• What is being asked:
Which lines of the records contain the word "operator"? Copy each one.

• Data for review:
+ + + + + + +

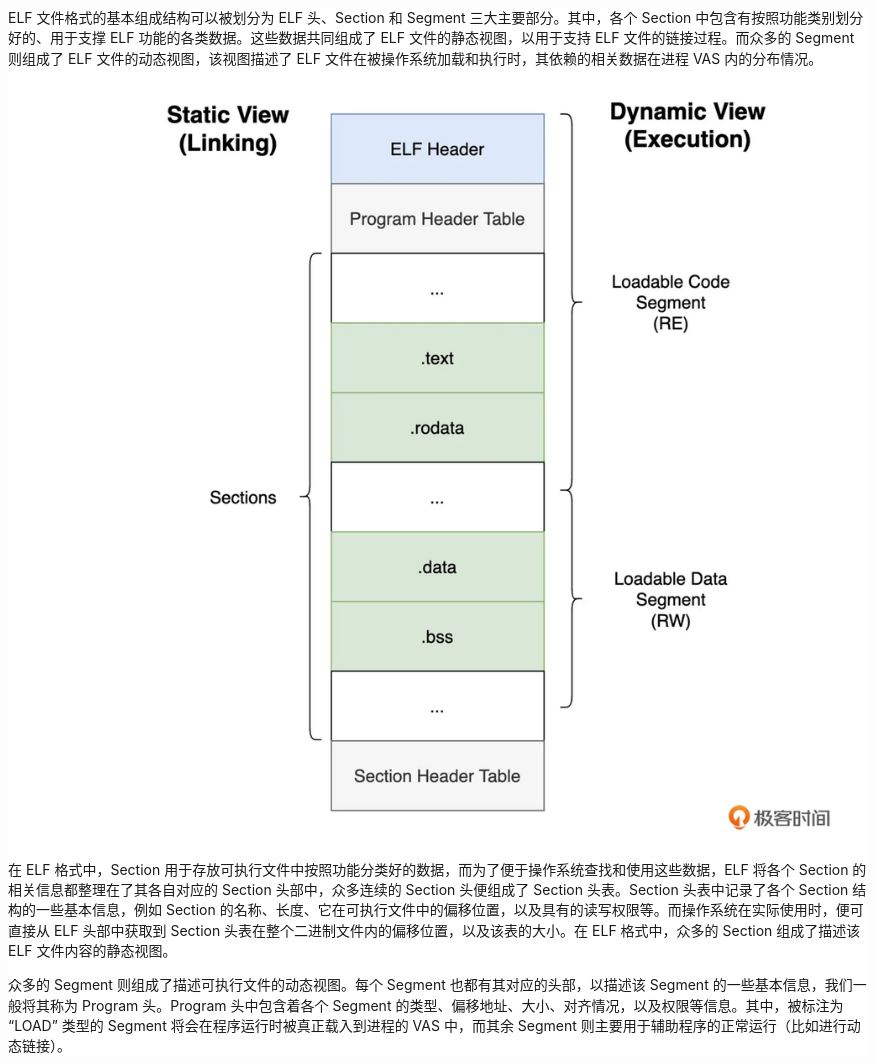 ELF 文件格式的基本组成结构可以被划分为 ELF 头、Section 和 Segment 三大主要部分。其中，各个 Section 中包含有按照功能类别划分好的、用于支撑 ELF 功能的各类数据。这些数据共同组成了 ELF 文件的静态视图，以用于支持 ELF 文件的链接过程。而众多的 Segment 则组成了 ELF 文件的动态视图，该视图描述了 ELF 文件在被操作系统加载和执行时，其依赖的相关数据在进程 VAS 内的分布情况。

![](/public/upload/cpp/elf_overview.png)

在 ELF 格式中，Section 用于存放可执行文件中按照功能分类好的数据，而为了便于操作系统查找和使用这些数据，ELF 将各个 Section 的相关信息都整理在了其各自对应的 Section 头部中，众多连续的 Section 头便组成了 Section 头表。Section 头表中记录了各个 Section 结构的一些基本信息，例如 Section 的名称、长度、它在可执行文件中的偏移位置，以及具有的读写权限等。而操作系统在实际使用时，便可直接从 ELF 头部中获取到 Section 头表在整个二进制文件内的偏移位置，以及该表的大小。在 ELF 格式中，众多的 Section 组成了描述该 ELF 文件内容的静态视图。

众多的 Segment 则组成了描述可执行文件的动态视图。每个 Segment 也都有其对应的头部，以描述该 Segment 的一些基本信息，我们一般将其称为 Program 头。Program 头中包含着各个 Segment 的类型、偏移地址、大小、对齐情况，以及权限等信息。其中，被标注为 “LOAD” 类型的 Segment 将会在程序运行时被真正载入到进程的 VAS 中，而其余 Segment 则主要用于辅助程序的正常运行（比如进行动态链接）。
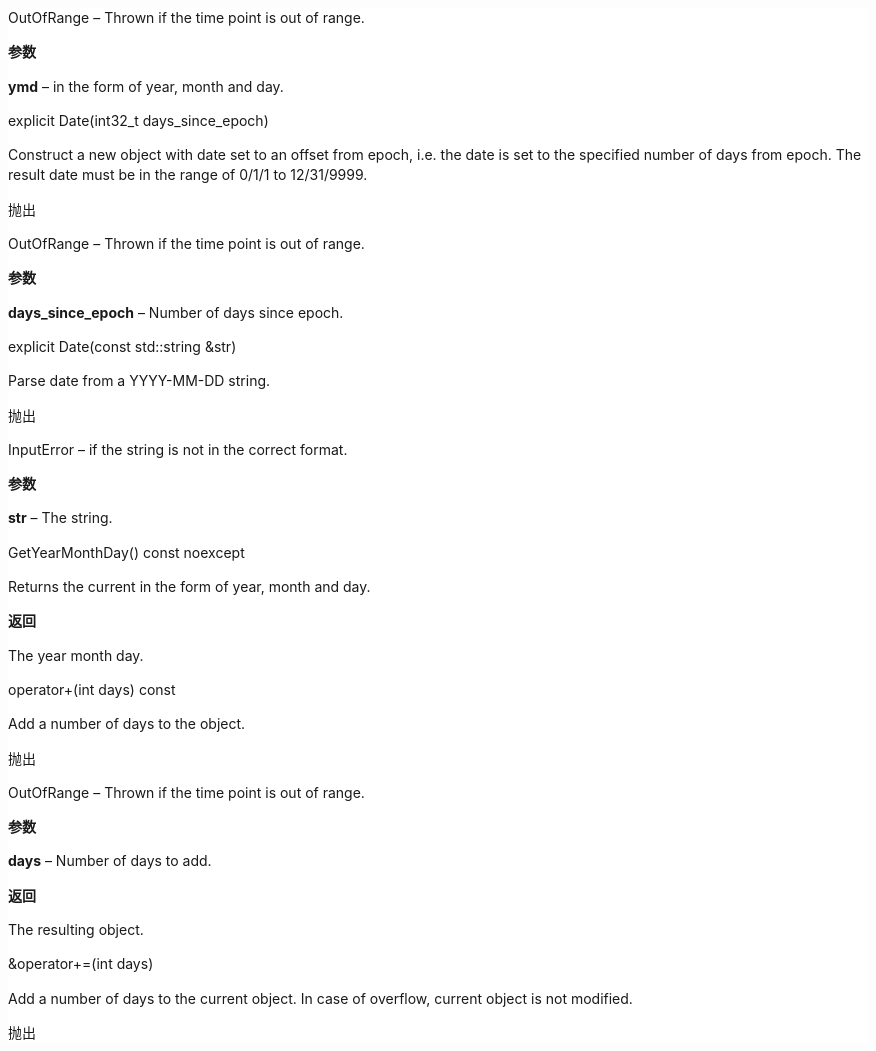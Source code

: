 OutOfRange – Thrown if the time point is out of range.


**参数**

**ymd** –  in the form of year, month and day.

explicit Date(int32_t days_since_epoch)

Construct a new  object with date set to an offset from epoch, i.e. the date is set to the specified number of days from epoch. The result date must be in the range of 0/1/1 to 12/31/9999.

抛出

OutOfRange – Thrown if the time point is out of range.


**参数**

**days_since_epoch** – Number of days since epoch.

explicit Date(const std::string &str)

Parse date from a YYYY-MM-DD string.

抛出

InputError – if the string is not in the correct format.


**参数**

**str** – The string.

GetYearMonthDay() const noexcept

Returns the current  in the form of year, month and day.


**返回**

The year month day.

operator+(int days) const

Add a number of days to the  object.

抛出

OutOfRange – Thrown if the time point is out of range.


**参数**

**days** – Number of days to add.


**返回**

The resulting  object.

&operator+=(int days)

Add a number of days to the current  object. In case of overflow, current object is not modified.

抛出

+ + + + + + +

• Expected answer:
operator+(int days) const
&operator+=(int days)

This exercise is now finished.